Fix intermittent hot-reload test failures caused by metadata initialization race condition#3302

Open
aaronburtle wants to merge 5 commits intomainfrom
dev/aaronburtle/hot-reload-test-internalservererror
Open

Fix intermittent hot-reload test failures caused by metadata initialization race condition#3302
aaronburtle wants to merge 5 commits intomainfrom
dev/aaronburtle/hot-reload-test-internalservererror

Conversation

@aaronburtle
Copy link
Contributor

Why make this change?

Related to #2992

Some flakey tests were being masked by faster initialization when the task they were in was isolated. When we refactored the tests to lower the overall runtime in this PR #3245 these flakey tests were eventually revealed.

The root cause was a race condition: after a successful hot-reload, WaitForConditionAsync detects the "Validated hot-reloaded configuration file" console message and returns, but the engine's metadata providers have not fully re-initialized yet.

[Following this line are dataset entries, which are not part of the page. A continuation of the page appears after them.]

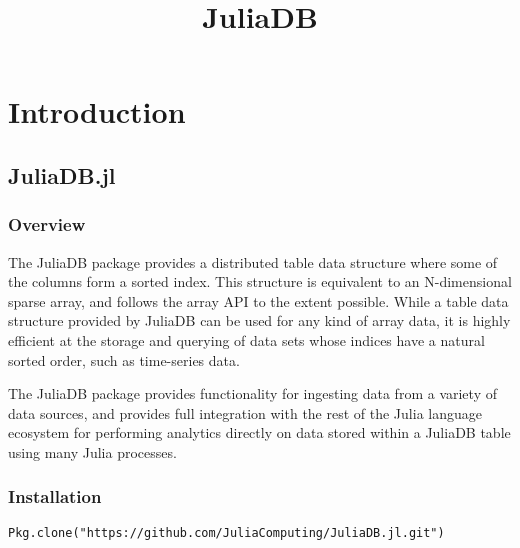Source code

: \documentclass{memoir}
\title{JuliaDB}
\author{}
\begin{document}
\frontmatter
\maketitle
\tableofcontents

\mainmatter



\part{Introduction}




\hypertarget{8567594541938070074}{}


\chapter{JuliaDB.jl}



\hypertarget{1191680443471067081}{}


\section{Overview}



The JuliaDB package provides a distributed table data structure where some of the columns form a sorted index. This structure is equivalent to an N-dimensional sparse array, and follows the array API to the extent possible. While a table data structure provided by JuliaDB can be used for any kind of array data, it is highly efficient at the storage and querying of data sets whose indices have a natural sorted order, such as time-series data.



The JuliaDB package provides functionality for ingesting data from a variety of data sources, and provides full integration with the rest of the Julia language ecosystem for performing analytics directly on data stored within a JuliaDB table using many Julia processes.



\hypertarget{14749083378597845891}{}


\section{Installation}




\begin{verbatim}
Pkg.clone("https://github.com/JuliaComputing/JuliaDB.jl.git")
\end{verbatim}
\end{document}
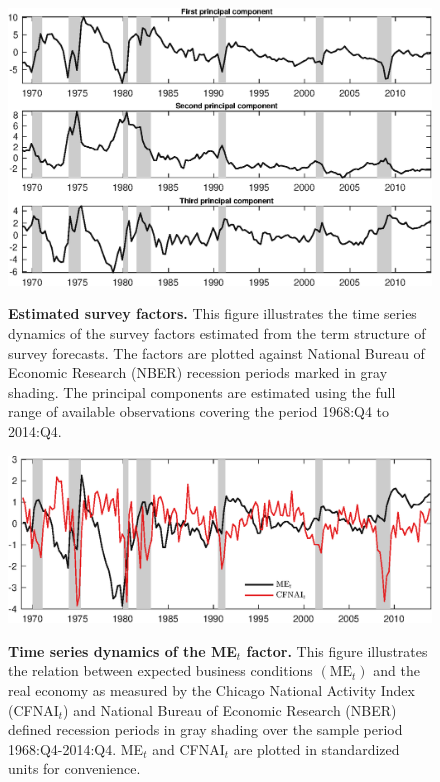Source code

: \documentclass[12pt,a4paper,onecolumn,oneside,notitlepage]{article}
\begin{document}
\clearpage
\begin{figure}[htbp]
    \caption{
        \textbf{Estimated survey factors.} \newline
        This figure illustrates the time series dynamics of the survey factors estimated from the term structure of survey forecasts. The factors are plotted against National Bureau of Economic Research (NBER) recession periods marked in gray shading. The principal components are estimated using the full range of available observations covering the period 1968:Q4 to 2014:Q4. 
    }
    \centering
    \includegraphics[scale=1]{Figures/e_principal_components.eps}
    \label{Fig:e_principal_components}
\end{figure}


\clearpage
\begin{figure}[htbp]
    \caption{
        \textbf{Time series dynamics of the ME$_{t}$ factor.} \newline
        This figure illustrates the relation between expected business conditions $\left(\text{ME}_{t}\right)$ and the real economy as measured by the Chicago National Activity Index (CFNAI$_{t}$) and National Bureau of Economic Research (NBER) defined recession periods in gray shading over the sample period 1968:Q4-2014:Q4. ME$_{t}$ and CFNAI$_{t}$ are plotted in standardized units for convenience. 
    }
    \centering
    \includegraphics[scale=1]{Figures/e_me_cfnai.eps}
    \label{Fig:e_me_cfnai}
\end{figure}
\end{document}
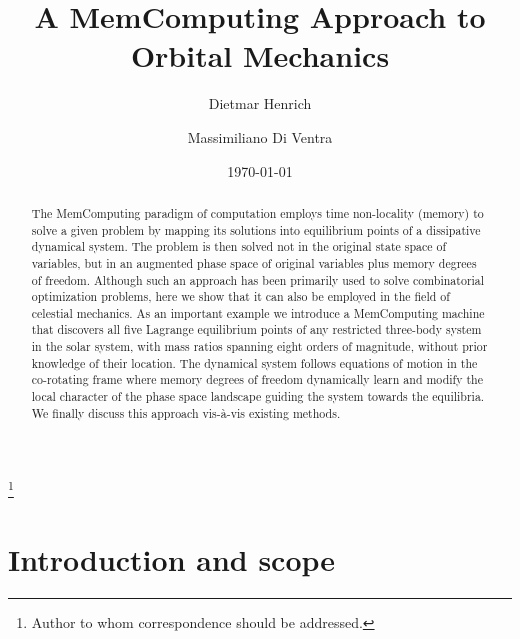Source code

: \documentclass[aip,preprint,amsmath,amssymb,floatfix]{revtex4-2}
\begin{document}
\title{A MemComputing Approach to Orbital Mechanics}

\author{Dietmar Henrich}

\author{Massimiliano Di Ventra}
\thanks{Author to whom correspondence should be addressed.}

\date{\today}

\begin{abstract}
	The MemComputing paradigm of computation employs time non-locality (memory) to
	solve a given problem by mapping its solutions into equilibrium points of a dissipative dynamical
	system. The problem is then solved not in the original state space of variables,
	but in an augmented phase space of original variables plus memory degrees
	of freedom. Although such an approach has been primarily used to solve
	combinatorial optimization problems, here we show that it can also be employed in the
	field of celestial mechanics. As an important example we introduce a MemComputing
	machine that discovers all five Lagrange equilibrium points of any restricted
	three-body system in the solar system, with mass ratios spanning eight orders of magnitude, without prior knowledge of their location.
	The dynamical system follows equations of motion in the co-rotating frame where memory degrees of freedom dynamically learn and modify the local character of the phase space landscape guiding the system towards the equilibria. We finally discuss this approach vis-\`a-vis existing methods.
\end{abstract}

\maketitle
\newpage

\section{Introduction and scope}\label{sec:intro}
\end{document}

An immediate HTTP request can arrive before the metadata is ready, causing a 500 error.

What is this change?

Added retry logic to the three non-ignored tests that make HTTP calls expecting success responses immediately after hot-reload:

  • HotReloadConfigRuntimePathsEndToEndTest: REST and GraphQL calls now retry up to 5 times with 1 second delays
  • HotReloadConfigConnectionString: REST call now uses WaitForRestEndpointAsync helper
  • HotReloadConfigDatabaseType: REST call now uses WaitForRestEndpointAsync helper

Added a shared WaitForRestEndpointAsync helper method that polls a REST endpoint until it returns the expected status code (5 retries, 1 second delay).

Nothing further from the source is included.